Merci Monsieur Toriyama !
Son oeuvre forme l’un des visages les plus reconnaissables et les plus accueillants de la culture japonaise. Akira Toriyama nous a quitté le 1er mars, bien trop tôt, à l’âge de 68 ans.
On m’a récemment demandé durant une interview si je pensais que Final Fantasy avait joué un rôle dans mon désir de m’installer au Japon. Je ne pense pas que ce soit le cas. L’oeuvre de Akira Toriyama, en revanche…
C’est une question qui mérite d’être posée ! L’environnement culturel joue forcément dans notre envie de vivre quelque part. Et certaines oeuvres ont tout particulièrement contribué à façonner notre perception d’une culture étrangère, voire notre amour pour celle-ci.
Le Japon, pour moi, c’est un bouillonnement permanent d’images en mouvement. Un énorme tourbillon culturel, formé au confluent des médias les plus divers (jeu vidéo, ciné, manga, littérature…), duquel émergent des noms dont la simple mention suffit à provoquer une forte réponse émotionnelle. Des noms comme Akira Kurosawa, Hayao Miyazaki, Shigeru Miyamoto, Kenji Misumi, Katsuhiro Otomo, Osamu Tezuka, Isao Takahata, Takeshi Kitano, Satoshi Kon, Joe Hisaishi, Ryu Murakami, Hiroyuki Imaishi… et tellement d’autres !
Mais si je devais choisir UN nom pour définir à travers une oeuvre mon amour pour la culture japonaise, alors ce serait probablement celui de Akira Toriyama.
Ce mangaka et scénariste de génie possède un trait instantanément reconnaissable. Il suffit de crayonner à la hâte sur un coin de nappe un visage rond, deux gros sourcils et une chevelure aux épis géants pour immédiatement reconnaître Son Goku. Comme les silhouettes de Mickey ou de Mario, celle du héros de Dragon Ball est à jamais imprimée dans notre mémoire.
Les personnages de Akira Toriyama transpirent une ingénuité qui les rend immédiatement sympathiques et attachants.
On a envie de partager leurs aventures et d’être à leur côté ! On a envie d’être leurs meilleur(e)s ami(e)s. Les héros de Toriyama sont l’incarnation la plus sincère et la plus familière des “héros au coeur pur”. Qui n’a jamais désiré être capable, comme Son Goku, de filer à toute berzingue à travers le ciel, juché sur son nuage magique ?

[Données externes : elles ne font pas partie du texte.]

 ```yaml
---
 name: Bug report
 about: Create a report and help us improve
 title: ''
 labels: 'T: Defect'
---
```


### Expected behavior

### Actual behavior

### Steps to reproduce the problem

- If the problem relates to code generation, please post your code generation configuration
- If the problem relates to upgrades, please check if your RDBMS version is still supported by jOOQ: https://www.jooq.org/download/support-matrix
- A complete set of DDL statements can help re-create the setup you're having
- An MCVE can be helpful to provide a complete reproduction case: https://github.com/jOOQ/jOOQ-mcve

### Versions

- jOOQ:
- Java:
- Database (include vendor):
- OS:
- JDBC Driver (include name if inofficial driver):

Que ce soit Son Goku (Dragon Ball), Aralé (Dr Slump) ou Beelzébub (Sand Land), tous sont entourés d’une galerie de personnages autrement moins bien intentionnés, dont les vices sont d’une évidence le plus souvent hilarante. Les anti-héros de Toriyama sont aussi transparents et manipulables que ses héros ! Mais à force d’être exposés à leur sincérité dénuée de tout faux semblants, ces anti-héros finissent par être conquis et expier (au moins en partie) leurs pires travers.
Même les méchants dans les histoires de Toriyama ont droit à une certaine forme de rédemption, à moins qu’ils ne soient totalement et indécrottablement stupides, ce qui peut aussi arriver ! Dans ce cas, il est facile de les prendre en pitié ou de se moquer de leurs mésaventures. L’un des plus beaux “méchants” créés par Toriyama est sans doute l’un des premiers grands adversaires de Son Goku : Piccolo.

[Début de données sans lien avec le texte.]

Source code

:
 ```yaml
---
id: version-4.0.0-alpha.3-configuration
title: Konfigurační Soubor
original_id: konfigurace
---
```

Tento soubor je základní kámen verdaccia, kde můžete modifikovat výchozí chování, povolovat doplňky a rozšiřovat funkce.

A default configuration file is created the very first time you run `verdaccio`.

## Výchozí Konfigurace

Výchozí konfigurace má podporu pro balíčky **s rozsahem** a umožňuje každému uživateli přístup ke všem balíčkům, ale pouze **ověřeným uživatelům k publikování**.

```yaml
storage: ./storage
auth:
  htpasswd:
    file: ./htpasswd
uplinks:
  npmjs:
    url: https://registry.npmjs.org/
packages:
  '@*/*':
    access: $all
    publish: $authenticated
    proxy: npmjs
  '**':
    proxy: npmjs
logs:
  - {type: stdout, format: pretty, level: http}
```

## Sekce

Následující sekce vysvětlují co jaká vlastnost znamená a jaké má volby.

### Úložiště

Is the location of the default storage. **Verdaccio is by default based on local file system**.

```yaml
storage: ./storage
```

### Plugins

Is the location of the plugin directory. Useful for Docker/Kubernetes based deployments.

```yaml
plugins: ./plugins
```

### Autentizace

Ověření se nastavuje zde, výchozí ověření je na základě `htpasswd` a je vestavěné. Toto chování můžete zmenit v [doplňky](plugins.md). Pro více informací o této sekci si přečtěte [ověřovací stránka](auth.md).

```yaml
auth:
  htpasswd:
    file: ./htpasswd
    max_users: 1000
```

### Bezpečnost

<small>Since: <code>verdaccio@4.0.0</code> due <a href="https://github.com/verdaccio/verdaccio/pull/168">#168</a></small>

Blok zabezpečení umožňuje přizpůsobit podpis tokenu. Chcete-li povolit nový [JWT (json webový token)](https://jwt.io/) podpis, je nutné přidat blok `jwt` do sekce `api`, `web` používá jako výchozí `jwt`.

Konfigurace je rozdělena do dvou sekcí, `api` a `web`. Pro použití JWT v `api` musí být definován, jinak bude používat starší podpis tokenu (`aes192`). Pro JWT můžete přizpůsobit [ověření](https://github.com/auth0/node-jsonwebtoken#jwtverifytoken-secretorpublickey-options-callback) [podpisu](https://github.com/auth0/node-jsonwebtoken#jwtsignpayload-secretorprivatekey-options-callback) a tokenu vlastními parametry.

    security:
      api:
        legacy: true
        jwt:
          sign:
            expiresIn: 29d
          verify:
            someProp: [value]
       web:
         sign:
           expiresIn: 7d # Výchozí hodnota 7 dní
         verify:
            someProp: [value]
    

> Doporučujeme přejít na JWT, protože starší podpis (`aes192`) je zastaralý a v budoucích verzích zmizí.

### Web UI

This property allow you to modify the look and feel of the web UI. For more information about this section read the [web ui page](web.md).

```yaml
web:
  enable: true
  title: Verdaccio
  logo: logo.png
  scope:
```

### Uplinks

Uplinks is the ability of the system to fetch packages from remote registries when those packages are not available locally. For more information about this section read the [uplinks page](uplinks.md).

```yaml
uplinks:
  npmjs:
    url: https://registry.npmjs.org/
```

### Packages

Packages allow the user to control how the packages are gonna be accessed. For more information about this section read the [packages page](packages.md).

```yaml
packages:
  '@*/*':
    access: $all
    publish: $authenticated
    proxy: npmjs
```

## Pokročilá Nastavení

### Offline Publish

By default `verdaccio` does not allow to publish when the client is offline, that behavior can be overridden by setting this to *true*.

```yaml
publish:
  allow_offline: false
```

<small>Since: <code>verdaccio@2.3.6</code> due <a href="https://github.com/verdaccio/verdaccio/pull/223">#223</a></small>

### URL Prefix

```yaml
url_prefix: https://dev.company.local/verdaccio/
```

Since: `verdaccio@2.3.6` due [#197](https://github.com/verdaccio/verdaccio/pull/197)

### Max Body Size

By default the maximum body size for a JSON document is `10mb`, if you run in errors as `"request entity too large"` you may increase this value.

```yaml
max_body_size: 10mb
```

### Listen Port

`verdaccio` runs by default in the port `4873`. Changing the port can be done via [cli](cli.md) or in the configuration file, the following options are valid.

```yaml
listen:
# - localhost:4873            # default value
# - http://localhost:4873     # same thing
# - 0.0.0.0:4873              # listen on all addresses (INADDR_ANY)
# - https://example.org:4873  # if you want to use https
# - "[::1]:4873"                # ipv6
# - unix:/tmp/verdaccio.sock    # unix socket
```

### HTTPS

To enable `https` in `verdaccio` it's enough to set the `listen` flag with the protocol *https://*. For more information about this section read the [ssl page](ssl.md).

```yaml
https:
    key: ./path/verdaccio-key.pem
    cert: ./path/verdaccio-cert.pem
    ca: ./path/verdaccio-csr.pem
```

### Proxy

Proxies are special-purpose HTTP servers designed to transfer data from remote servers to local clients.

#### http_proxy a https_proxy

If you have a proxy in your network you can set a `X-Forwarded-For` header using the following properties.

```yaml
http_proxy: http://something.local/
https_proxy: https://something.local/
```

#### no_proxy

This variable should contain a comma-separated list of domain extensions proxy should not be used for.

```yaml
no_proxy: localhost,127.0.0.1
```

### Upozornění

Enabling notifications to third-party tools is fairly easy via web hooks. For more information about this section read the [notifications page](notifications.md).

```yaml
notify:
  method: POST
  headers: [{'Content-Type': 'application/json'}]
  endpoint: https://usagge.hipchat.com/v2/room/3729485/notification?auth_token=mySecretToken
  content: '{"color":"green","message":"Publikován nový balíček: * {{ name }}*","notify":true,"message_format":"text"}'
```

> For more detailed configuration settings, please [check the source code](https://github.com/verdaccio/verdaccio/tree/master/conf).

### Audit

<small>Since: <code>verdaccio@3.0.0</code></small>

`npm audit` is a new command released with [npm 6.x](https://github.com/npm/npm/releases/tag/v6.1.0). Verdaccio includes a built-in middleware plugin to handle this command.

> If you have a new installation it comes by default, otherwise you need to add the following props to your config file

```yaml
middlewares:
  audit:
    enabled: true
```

Piccolo est l’incarnation même de l’ennemi juré, de la Nemesis du héros. Un personnage de peu de mots, parfaite représentation du cliché du pistolero silencieux échappé d’un western italien, qui est habité par la haine et obsédé par la victoire à n'importe quel prix. Un stéréotype auquel Toriyama, qui était féru de cinéma et fan de Clint Eastwood, a forcément été exposé.
Mais même Piccolo finira par être gagné par le dévouement, le sens de l’honneur et l’abnégation de Son Goku, pour finalement devenir lui aussi l’un des héros les plus emblématiques et populaires de la franchise DB… sans oublier le plus impliqué et le plus dévoué des “tontons” pour le fils de Son Goku !

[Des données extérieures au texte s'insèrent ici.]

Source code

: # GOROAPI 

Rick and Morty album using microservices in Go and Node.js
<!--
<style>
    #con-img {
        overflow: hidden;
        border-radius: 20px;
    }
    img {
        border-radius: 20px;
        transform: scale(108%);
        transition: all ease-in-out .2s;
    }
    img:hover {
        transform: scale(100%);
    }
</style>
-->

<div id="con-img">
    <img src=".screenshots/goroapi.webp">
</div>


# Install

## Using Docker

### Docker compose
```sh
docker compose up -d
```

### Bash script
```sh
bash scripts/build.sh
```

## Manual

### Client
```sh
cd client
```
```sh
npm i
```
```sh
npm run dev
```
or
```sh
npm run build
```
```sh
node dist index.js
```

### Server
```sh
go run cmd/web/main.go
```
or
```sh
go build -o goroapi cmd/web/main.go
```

Akira Toriyama a su créer des héros aux vertus contagieuses. Ce sont les héros et aspirations dont nous avons besoin, aujourd’hui plus que jamais, alors que les Freezer du monde entier semblent gagner en puissance.
Tous ces personnages possèdent aussi un appétit pour la vie et l’aventure incroyablement communicatif. Un trait idéal pour en faire le protagoniste parfait d’un jeu vidéo !
Toriyama s’est aussi rapidement démarqué pour avoir mis son style au service de multiples médias : le manga bien sûr, mais aussi l’animation et le jeu vidéo. Et quelle contribution ! Dragon Quest est l’une des séries les plus prolifiques et les plus aimées au monde ! Une véritable institution au Japon, où le Slime pourrait prétendre au même titre que Godzilla, Mario, Gundam ou Hello Kitty au statut de “mascotte du Japon”.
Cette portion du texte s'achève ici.